Apr 25, 2017
The private dining room. Done badly, it’s the gustative equivalent of Siberia. Done properly, it’s a chance to rock it like a Rockefeller. Adding a touch of class to any business meeting, the perfect private dining room is a haven from the crowds; an express elevator to exclusivity. The must-haves? Furnishings that bring an element of luxury, service that rises to the occasion and absolute discretion. Add a bespoke menu of excellent food and matching wines then sit back and enjoy your (temporary) status as a master of the universe.
Yes, it’s in the casino but it’s a world apart; cut from 19th- century bones, this impressive space (pictured at top) has been reimagined as a New York-style grill. Chef Sean Connolly knows how to impress a crowd and the private dining space seating up to 18 is no exception. Raised above the main dining floor (you can see the crowds below through one- way glass but they can’t see you), it has an old-world atmosphere, thanks to an ornate curved ceiling. But the architectural chandelier, marble-topped sideboard and artistic black-and- white portrait of the chef-patron himself create a mood that’s more modern-luxe boardroom. The food is solid if unsurprising, with offerings such as the signature South Australian lamb shoulder in licorice gravy and a similarly parochial wine list.

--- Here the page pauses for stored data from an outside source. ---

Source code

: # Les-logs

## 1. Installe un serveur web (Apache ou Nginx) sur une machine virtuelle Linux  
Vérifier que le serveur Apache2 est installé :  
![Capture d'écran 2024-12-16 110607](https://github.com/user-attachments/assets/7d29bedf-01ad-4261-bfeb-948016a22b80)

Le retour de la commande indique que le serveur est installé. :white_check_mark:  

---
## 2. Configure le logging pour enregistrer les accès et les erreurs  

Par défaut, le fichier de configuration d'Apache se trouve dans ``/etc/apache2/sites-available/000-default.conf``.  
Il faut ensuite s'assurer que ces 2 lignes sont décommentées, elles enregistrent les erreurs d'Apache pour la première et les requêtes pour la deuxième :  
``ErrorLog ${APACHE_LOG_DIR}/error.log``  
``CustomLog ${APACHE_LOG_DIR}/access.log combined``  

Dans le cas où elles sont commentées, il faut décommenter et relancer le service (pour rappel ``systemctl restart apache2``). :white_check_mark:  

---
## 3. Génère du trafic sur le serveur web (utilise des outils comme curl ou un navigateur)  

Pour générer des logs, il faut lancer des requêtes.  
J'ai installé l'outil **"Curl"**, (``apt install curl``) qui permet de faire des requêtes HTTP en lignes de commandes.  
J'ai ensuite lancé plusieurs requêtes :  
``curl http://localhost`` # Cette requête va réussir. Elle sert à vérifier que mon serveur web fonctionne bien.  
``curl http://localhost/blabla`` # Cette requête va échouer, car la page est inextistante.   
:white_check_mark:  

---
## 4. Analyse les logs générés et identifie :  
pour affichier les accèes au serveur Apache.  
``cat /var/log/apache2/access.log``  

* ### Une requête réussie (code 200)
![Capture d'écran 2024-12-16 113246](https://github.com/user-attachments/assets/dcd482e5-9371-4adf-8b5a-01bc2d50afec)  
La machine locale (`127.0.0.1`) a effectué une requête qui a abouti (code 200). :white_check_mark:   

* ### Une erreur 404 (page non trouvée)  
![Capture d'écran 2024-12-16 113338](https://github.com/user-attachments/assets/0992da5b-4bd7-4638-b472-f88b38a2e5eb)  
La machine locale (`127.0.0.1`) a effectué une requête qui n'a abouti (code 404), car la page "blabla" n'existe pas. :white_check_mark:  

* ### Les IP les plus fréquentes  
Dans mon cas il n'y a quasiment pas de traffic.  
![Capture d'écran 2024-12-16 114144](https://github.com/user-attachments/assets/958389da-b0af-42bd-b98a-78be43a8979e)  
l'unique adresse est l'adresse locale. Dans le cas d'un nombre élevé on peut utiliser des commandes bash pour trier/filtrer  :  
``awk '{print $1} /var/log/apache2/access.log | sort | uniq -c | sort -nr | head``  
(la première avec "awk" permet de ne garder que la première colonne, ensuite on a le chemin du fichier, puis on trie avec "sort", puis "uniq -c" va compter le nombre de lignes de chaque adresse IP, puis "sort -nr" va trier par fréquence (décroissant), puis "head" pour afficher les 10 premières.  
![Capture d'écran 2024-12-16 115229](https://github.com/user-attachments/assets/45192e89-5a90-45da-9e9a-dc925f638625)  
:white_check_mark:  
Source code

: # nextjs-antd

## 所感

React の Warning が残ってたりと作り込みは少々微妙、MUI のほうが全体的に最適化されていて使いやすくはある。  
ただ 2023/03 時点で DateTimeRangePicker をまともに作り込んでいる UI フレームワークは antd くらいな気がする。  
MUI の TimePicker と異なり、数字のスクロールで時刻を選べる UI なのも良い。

The Dom Pérignon Room is the smallest (the capacity is 18), most intimate and most exclusive private dining space at Vue de Monde. This ambient, theatrical room is geared towards maximum enjoyment of the spectacular 55th-floor views of Melbourne but the décor is no slouch. Australian contemporary textile artist Hiromi Tango has created a site- specific installation that serves as a conversational centrepiece; the tables and chairs are clad in tactile kangaroo hide and fur; and a subtle taste of the Australian terroir is conveyed through the use of river rocks and old grapevines as cutlery settings and props for the dramatic dégustation menu. If you really want to splash out, the chefs can devise a menu where each course is matched to a glass of vintage Dom Pérignon.
A colourful portrait of owner Philippe Mouchel’s mentor, Paul Bocuse, hangs on the wall of this so-Frenchy, so-chic private dining salon (which can accommodate up to 10 people) that’s removed in splendid isolation from the equally elegant main dining areas. The white wainscoting, gleaming metal pendant lights, gilt-framed mirror and pale-grey upholstered chairs are a study in pitch-perfect style, as is Mouchel’s classic-with-a-twist French food.
This glam central-Sydney Italian boasts more masculine charm than Marcello Mastroianni; ditto the private dining room with walls that double as the restaurant’s visually arresting olioteca (olive oil store). It has an admirably flexible capacity (eight to 56), thanks to removable soundproof panels that can be used to manage the atmosphere of the dark and delightfully moody room. A crowd-pleasing menu brings the regional Italian goods (it’s the go-to for artisanal pastas), while the smartly dressed waiters are some of the best in the business.
Restaurant Hubert, Sydney
The hottest ticket in town, Hubert brings fin-de-siècle class to private dining. Ornate, intricate and intimate, with warmth conjured from brass, leather and timber, it’s restaurant as stage show. The two private dining rooms, seating eight to 10, have old-fashioned-gentlemen’s-club charm and plenty of curios (the private space dubbed the Botero Boardroom is decorated with artworks by Colombian figurative painter Fernando Botero). Along with the classic French menu and beautifully thought-out wine list, it’s pure class.